Work order: What lines of the listing below contain the word "lineal"? Copy each of them out.

Supplied information:
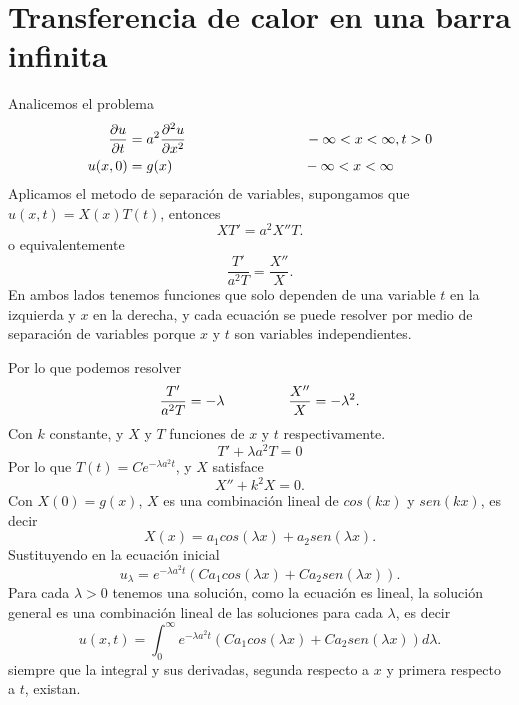\documentclass[11pt]{book}
\theoremstyle{plain}
\theoremstyle{definition}
\begin{document}
\section{Transferencia de calor en una barra infinita}
Analicemos el problema
\setcounter{equation}{0}
\begin{align}
    \frac{\partial u}{\partial t} &= a^{2} \frac{\partial^2 u}{\partial x^2} \hspace{30mm} -\infty<x<\infty, t > 0\\ 
    u(x,0)&= g(x) \hspace{33mm} -\infty<x<\infty
\end{align}
Aplicamos el metodo de separación de variables, supongamos que $u(x,t) = X(x)T(t)$, entonces
\[
XT' = a^{2}X''T
.\]
o equivalentemente
\[
\frac{T'}{a^{2}T} = \frac{X''}{X}
.\]
En ambos lados tenemos funciones que solo dependen de una variable $t$ en la izquierda y $x$ en la derecha, y cada ecuación se puede resolver por medio de separación de variables porque $x$ y $t$ son variables independientes.

Por lo que podemos resolver
\[
\frac{T'}{a^{2}T} = -\lambda \hspace{16mm} \frac{X''}{X} = - \lambda^{2}
.\]
Con $k$ constante, y $X$ y $T$ funciones de $x$ y $t$ respectivamente.
\[
T' + \lambda a^{2}T = 0
\]
Por lo que $T(t) = C e^{-\lambda a^{2}t}$, y $X$ satisface
\[
X'' + k^{2}X = 0
.\]
Con $X(0) = g(x)$, $X$ es una combinación lineal de $cos(kx)$ y $sen(kx)$, es decir
\[
X(x) = a_{1}cos(\lambda x) + a_{2}sen(\lambda x)
.\]
Sustituyendo en la ecuación inicial
\[
u_{\lambda} = e^{-\lambda a^{2}t}(Ca_{1}cos(\lambda x) + Ca_{2}sen(\lambda x))
.\]
Para cada $\lambda > 0$ tenemos una solución, como la ecuación es lineal, la solución general es una combinación lineal de las soluciones para cada $\lambda$, es decir
\[
u(x,t) = \int_{0}^{\infty} e^{-\lambda a^{2}t}(Ca_{1}cos(\lambda x) + Ca_{2}sen(\lambda x))d\lambda
.\]
siempre que la integral y sus derivadas, segunda respecto a $x$ y primera respecto a $t$, existan.
\end{document}
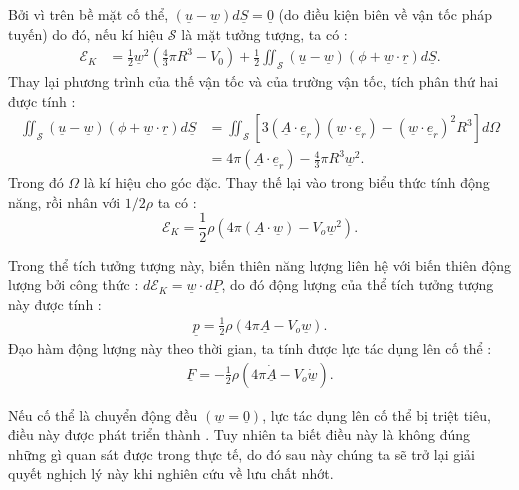 \documentclass[CO_LUU_CHAT.tex]{subfiles}
\begin{document}
Bởi vì trên bề mặt cố thể, $\left(\underline{u}-\underline{w}\right)d\underline{S}=\underline{0}$ (do điều kiện biên về vận tốc pháp tuyến) do đó, nếu kí hiệu $\mathscr{S}$ là mặt tưởng tượng, ta có :
$$
\begin{aligned}
	\mathscr{E}_K&=\frac{1}{2}\underline{w}^2\left(\frac{4}{3}\pi R^3-V_0\right)+\frac{1}{2}\iint_{\mathscr{S}}\left(\underline{u}-\underline{w}\right)\left(\phi+\underline{w}\cdot\underline{r}\right)d\underline{S}.
\end{aligned}
$$
Thay lại phương trình của thế vận tốc và của trường vận tốc, tích phân thứ hai được tính :
$$
\begin{aligned}
	\iint_{\mathscr{S}}\left(\underline{u}-\underline{w}\right)\left(\phi+\underline{w}\cdot\underline{r}\right)d\underline{S}&=\iint_{\mathscr{S}}\left[3\left(\underline{A}\cdot\underline{e}_r\right)\left(\underline{w}\cdot\underline{e}_r\right)-\left(\underline{w}\cdot\underline{e}_r\right)^2R^3\right]
	d\Omega\\
	&=4\pi\left(\underline{A}\cdot\underline{e}_r\right)-\frac{4}{3}\pi R^3\underline{w}^2.
\end{aligned}
$$
Trong đó $\Omega$ là kí hiệu cho góc đặc. Thay thế lại vào trong biểu thức tính động năng, rồi nhân với $1/2\rho$ ta có :
$$
\mathscr{E}_K=\frac{1}{2}\rho\left(4\pi\left(\underline{A}\cdot\underline{w}\right)-V_o\underline{w}^2\right).
$$

Trong thể tích tưởng tượng này, biến thiên năng lượng liên hệ với biến thiên động lượng bởi công thức : $d\mathscr{E}_K=\underline{w}\cdot d\underline{P}$, do đó động lượng của thể tích tưởng tượng này được tính :
\begin{equation}
	\begin{aligned}
		\underline{p}=\frac{1}{2}\rho\left(4\pi\underline{A}-V_o\underline{w}\right).
	\end{aligned}
\end{equation}
Đạo hàm động lượng này theo thời gian, ta tính được lực tác dụng lên cố thể :
\begin{equation}
	\begin{aligned}
		\boxed{
			\underline{F}=-\frac{1}{2}\rho\left(4\pi\dot{\underline{A}}-V_o\dot{\underline{w}}\right)
		}.
	\end{aligned}
\end{equation}

Nếu cố thể là chuyển động đều $(\underline{w}=\underline{0})$, lực tác dụng lên cố thể bị triệt tiêu, điều này được phát triển thành . Tuy nhiên ta biết điều này là không đúng những gì quan sát được trong thực tế, do đó sau này chúng ta sẽ trở lại giải quyết nghịch lý này khi nghiên cứu về lưu chất nhớt.
\end{document}
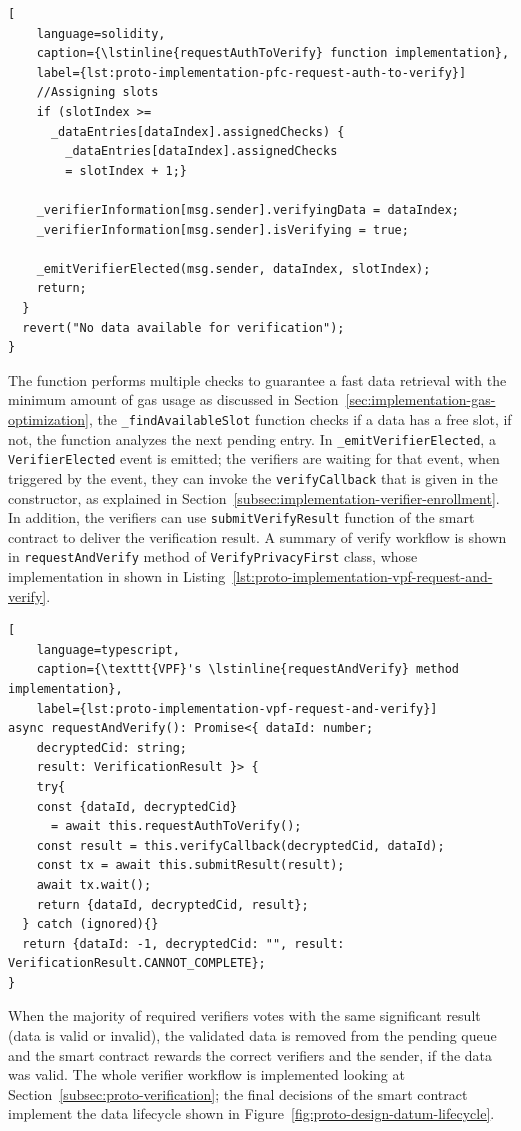 \begin{lstlisting}[
    language=solidity,
    caption={\lstinline{requestAuthToVerify} function implementation},
    label={lst:proto-implementation-pfc-request-auth-to-verify}]
    //Assigning slots
    if (slotIndex >=
      _dataEntries[dataIndex].assignedChecks) {
        _dataEntries[dataIndex].assignedChecks
        = slotIndex + 1;}

    _verifierInformation[msg.sender].verifyingData = dataIndex;
    _verifierInformation[msg.sender].isVerifying = true;

    _emitVerifierElected(msg.sender, dataIndex, slotIndex);
    return;
  }
  revert("No data available for verification");
}
\end{lstlisting}

The function performs multiple checks to guarantee a fast data retrieval with the minimum amount of gas usage as discussed in Section~\ref{sec:implementation-gas-optimization}, the \lstinline{_findAvailableSlot} function checks if a data has a free slot, if not, the function analyzes the next pending entry.
In \lstinline{_emitVerifierElected}, a \lstinline{VerifierElected} event is emitted; the verifiers are waiting for that event, when triggered by the event, they can invoke the \lstinline{verifyCallback} that is given in the constructor, as explained in Section~\ref{subsec:implementation-verifier-enrollment}.
In addition, the verifiers can use \lstinline{submitVerifyResult} function of the smart contract to deliver the verification result.
A summary of verify workflow is shown in \lstinline{requestAndVerify} method of \texttt{VerifyPrivacyFirst} class, whose implementation in shown in Listing~\ref{lst:proto-implementation-vpf-request-and-verify}.
\begin{lstlisting}[
    language=typescript,
    caption={\texttt{VPF}'s \lstinline{requestAndVerify} method implementation},
    label={lst:proto-implementation-vpf-request-and-verify}]
async requestAndVerify(): Promise<{ dataId: number;
    decryptedCid: string;
    result: VerificationResult }> {
    try{
    const {dataId, decryptedCid}
      = await this.requestAuthToVerify();
    const result = this.verifyCallback(decryptedCid, dataId);
    const tx = await this.submitResult(result);
    await tx.wait();
    return {dataId, decryptedCid, result};
  } catch (ignored){}
  return {dataId: -1, decryptedCid: "", result: VerificationResult.CANNOT_COMPLETE};
}
\end{lstlisting}

When the majority of required verifiers votes with the same significant result (data is valid or invalid), the validated data is removed from the pending queue and the smart contract rewards the correct verifiers and the sender, if the data was valid.
The whole verifier workflow is implemented looking at Section~\ref{subsec:proto-verification}; the final decisions of the smart contract implement the data lifecycle shown in Figure~\ref{fig:proto-design-datum-lifecycle}.


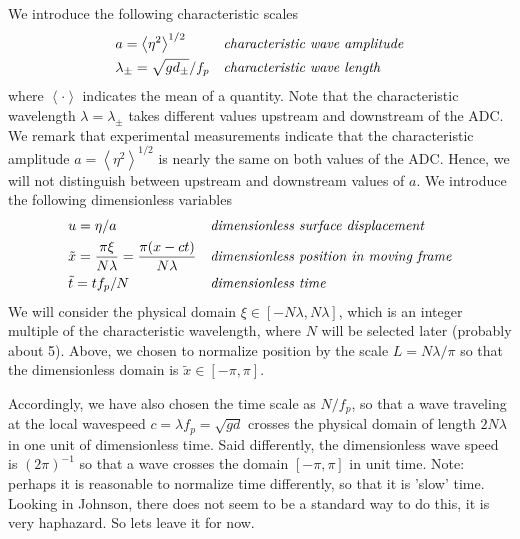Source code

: \documentclass[11pt]{article}
\newcommand{\mean}[1]{\left< #1 \right>}
\newcommand{\freqp}{f_p}
\newcommand{\amp}{a}
\newcommand{\depth}{d}
\newcommand{\dupdn}{\depth_{\pm}}
\newcommand{\lam}{\lambda}
\newcommand{\lamupdn}{\lam_{\pm}}
\newcommand{\lamfac}{N}
\begin{document}
We introduce the following characteristic scales
\begin{align}
\label{ampdefn}
&\amp = \mean{\eta^2}^{1/2} 
&&\mbox{\em characteristic wave amplitude} \\
\label{lamdefn}
&\lamupdn = \sqrt{g \dupdn} / \freqp
&&\mbox{\em characteristic wave length}
\end{align}
where $\mean{\cdot}$ indicates the mean of a quantity. Note that the characteristic wavelength $\lam = \lamupdn$ takes different values upstream and downstream of the ADC. We remark that experimental measurements indicate that the characteristic amplitude $\amp = \mean{\eta^2}^{1/2}$ is nearly the same on both values of the ADC. Hence, we will not distinguish between upstream and downstream values of $\amp$.
We introduce the following dimensionless variables
\begin{align}
&u = \eta/\amp
&&\mbox{\em dimensionless surface displacement} \\
&\tilde{x} = \frac{\pi \xi}{\lamfac \lam} = \frac{\pi (x-ct)}{\lamfac \lam}
&&\mbox{\em dimensionless position in moving frame} \\
& \tilde{t} = t \freqp / \lamfac
&&\mbox{\em dimensionless time}
\end{align}
We will consider the physical domain $\xi \in [-\lamfac \lam, \lamfac \lam]$, which is an integer multiple of the characteristic wavelength, where $\lamfac$ will be selected later (probably about 5). Above, we chosen to normalize position by the scale $L = \lamfac \lam/\pi$ so that the dimensionless domain is $\tilde{x} \in [-\pi,\pi]$. 

Accordingly, we have also chosen the time scale as $\lamfac/\freqp$, so that a wave traveling at the local wavespeed $c = \lam \freqp = \sqrt{g \depth}$ crosses the physical domain of length $2 \lamfac \lam$ in one unit of dimensionless time. Said differently, the dimensionless wave speed is $(2 \pi)^{-1}$ so that a wave crosses the domain $[-\pi,\pi]$ in unit time. Note: perhaps it is reasonable to normalize time differently, so that it is 'slow' time. Looking in Johnson, there does not seem to be a standard way to do this, it is very haphazard. So lets leave it for now. 
\end{document}
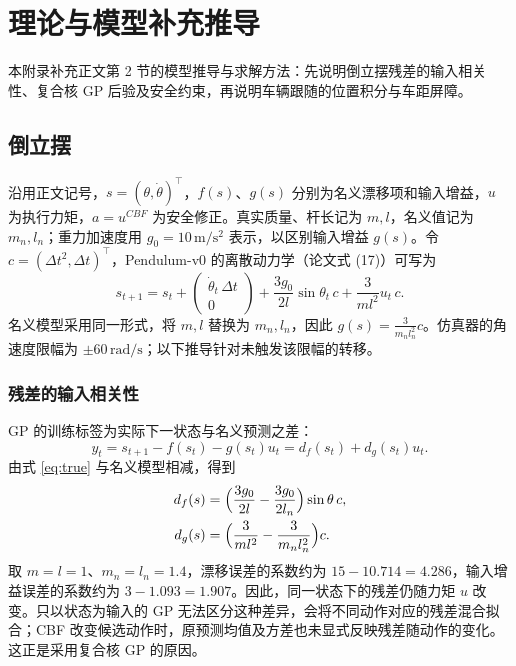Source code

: \documentclass[UTF8,a4paper,zihao=-4,fontset=fandol]{ctexart}
\begin{document}
\nocite{*}

\printbibliography[heading=bibintoc,title={参考文献}]

\appendix
{}

\section{理论与模型补充推导}
\label{app:theory}
本附录补充正文第 2 节的模型推导与求解方法：先说明倒立摆残差的输入相关性、复合核 GP 后验及安全约束，再说明车辆跟随的位置积分与车距屏障。

\subsection{倒立摆}
\label{app:theory-pend}

沿用正文记号，$s=(\theta,\dot\theta)^\top$，$f(s)$、$g(s)$ 分别为名义漂移项和输入增益，$u$ 为执行力矩，$a=u^{CBF}$ 为安全修正。真实质量、杆长记为 $m,l$，名义值记为 $m_n,l_n$；重力加速度用 $g_0=10\,\mathrm{m/s^2}$ 表示，以区别输入增益 $g(s)$。令 $c=(\Delta t^2,\Delta t)^\top$，Pendulum-v0 的离散动力学（论文式 (17)）可写为
\begin{equation}
s_{t+1}=s_t+\begin{pmatrix}\dot\theta_t\,\Delta t\\0\end{pmatrix}
+\frac{3g_0}{2l}\sin\theta_t\,c+\frac{3}{ml^2}u_t\,c.
\label{eq:true}
\end{equation}
名义模型采用同一形式，将 $m,l$ 替换为 $m_n,l_n$，因此 $g(s)=\tfrac{3}{m_nl_n^2}c$。仿真器的角速度限幅为 $\pm60\,\mathrm{rad/s}$；以下推导针对未触发该限幅的转移。

\subsubsection{残差的输入相关性}
GP 的训练标签为实际下一状态与名义预测之差：
\begin{equation}
y_t=s_{t+1}-f(s_t)-g(s_t)u_t=d_f(s_t)+d_g(s_t)u_t.
\end{equation}
由式 \eqref{eq:true} 与名义模型相减，得到
\[
\begin{aligned}
d_f(s)&=\Bigl(\frac{3g_0}{2l}-\frac{3g_0}{2l_n}\Bigr)\sin\theta\,c,\\
d_g(s)&=\Bigl(\frac{3}{ml^2}-\frac{3}{m_nl_n^2}\Bigr)c.
\end{aligned}
\]
取 $m=l=1$、$m_n=l_n=1.4$，漂移误差的系数约为 $15-10.714=4.286$，输入增益误差的系数约为 $3-1.093=1.907$。因此，同一状态下的残差仍随力矩 $u$ 改变。只以状态为输入的 GP 无法区分这种差异，会将不同动作对应的残差混合拟合；CBF 改变候选动作时，原预测均值及方差也未显式反映残差随动作的变化。这正是采用复合核 GP 的原因。
\end{document}
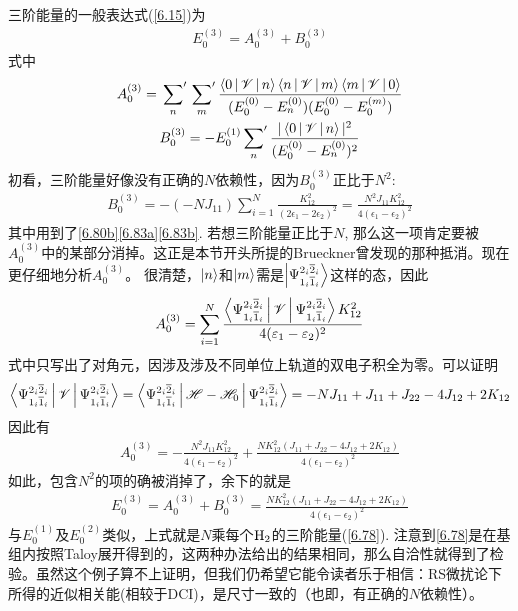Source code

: 三阶能量的一般表达式(\eqref{6.15})为
\begin{align}
E_0^{(3)} = A_0^{(3)} + B_{0}^{(3)}
\end{align}
式中
\begin{gather}
A_0^{(3)} = \sideset{}{'}\sum_n \sideset{}{'}\sum_m \frac{\Braket{0|\mathscr{V}|n}\Braket{n|\mathscr{V}|m}\Braket{m|\mathscr{V}|0}}{(E_0^{(0)} - E_n^{(0)}) (E_0^{(0)} - E_0^{(m)}) }\\
B_0^{(3)} = -E_0^{(1)}\sideset{}{'}{\sum}_n\frac{|\Braket{0|\mathscr{V}|n}|^2}{(E_0^{(0)} - E_n^{(0)})^2}
\end{gather}
初看，三阶能量好像没有正确的$N$依赖性，因为$B_0^{(3)}$正比于$N^2$:
\begin{align}
B_0^{(3)} = -(-NJ_{11}) \sum_{i=1}^{N} \frac{K_{12}^2}{(2\epsilon_1 - 2\epsilon_2)^2} = \frac{N^2J_{11}K_{12}^2}{4(\epsilon_1-\epsilon_2)^2}
\end{align}
其中用到了\eqref{6.80b}\eqref{6.83a}\eqref{6.83b}. 若想三阶能量正比于$N$, 那么这一项肯定要被$A_0^{(3)}$中的某部分消掉。这正是本节开头所提的Brueckner曾发现的那种抵消。现在更仔细地分析$A_0^{(3)}$。 很清楚，$\Ket{n}$和$\Ket{m}$需是$\Ket{\Psi_{1_i\overline{1}_i}^{2_i\overline{2}_i}}$这样的态，因此
\begin{align}
A_0^{(3)} = \sum_{i=1}^{N} \frac{\Braket{\Psi_{1_i\overline{1}_i}^{2_i\overline{2}_i}|\mathscr{V}|\Psi_{1_i\overline{1}_i}^{2_i\overline{2}_i}}K_{12}^2}{4(\varepsilon_1 - \varepsilon_2)^2}
\end{align}
式中只写出了对角元，因涉及涉及不同单位上轨道的双电子积全为零。可以证明
\begin{align}\Braket{\Psi_{1_i\overline{1}_i}^{2_i\overline{2}_i}|\mathscr{V}|\Psi_{1_i\overline{1}_i}^{2_i\overline{2}_i}} = \Braket{\Psi_{1_i\overline{1}_i}^{2_i\overline{2}_i}|\mathscr{H}-\mathscr{H}_0|\Psi_{1_i\overline{1}_i}^{2_i\overline{2}_i}}=-NJ_{11} + J_{11} + J_{22} - 4J_{12} + 2K_{12}
\label{6.90}
\end{align}
因此有
\begin{align}
A_0^{(3)} = - \frac{N^2J_{11}K_{12}^2}{4(\epsilon_1 - \epsilon_2)^2} + \frac{NK_{12}^2(J_{11} + J_{22} - 4J_{12} + 2K_{12})}{4(\epsilon_1 - \epsilon_2)^2}
\end{align}
如此，包含$N^2$的项的确被消掉了，余下的就是
\begin{align}
E_0^{(3)} = A_0^{(3)} + B_0^{(3)} = \frac{NK_{12}^2(J_{11} + J_{22} - 4J_{12} + 2K_{12})}{4(\epsilon_1 - \epsilon_2)^2}
\end{align}
与$E_0^{(1)}$及$E_0^{(2)}$类似，上式就是$N$乘每个$\mathrm{H}_2$的三阶能量(\eqref{6.78}). 注意到\eqref{6.78}是在基组内按照Taloy展开得到的，这两种办法给出的结果相同，那么自洽性就得到了检验。虽然这个例子算不上证明，但我们仍希望它能令读者乐于相信：RS微扰论下所得的近似相关能(相较于DCI)，是尺寸一致的（也即，有正确的$N$依赖性）。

Result:
Con $X(0) = g(x)$, $X$ es una combinación lineal de $cos(kx)$ y $sen(kx)$, es decir
Para cada $\lambda > 0$ tenemos una solución, como la ecuación es lineal, la solución general es una combinación lineal de las soluciones para cada $\lambda$, es decir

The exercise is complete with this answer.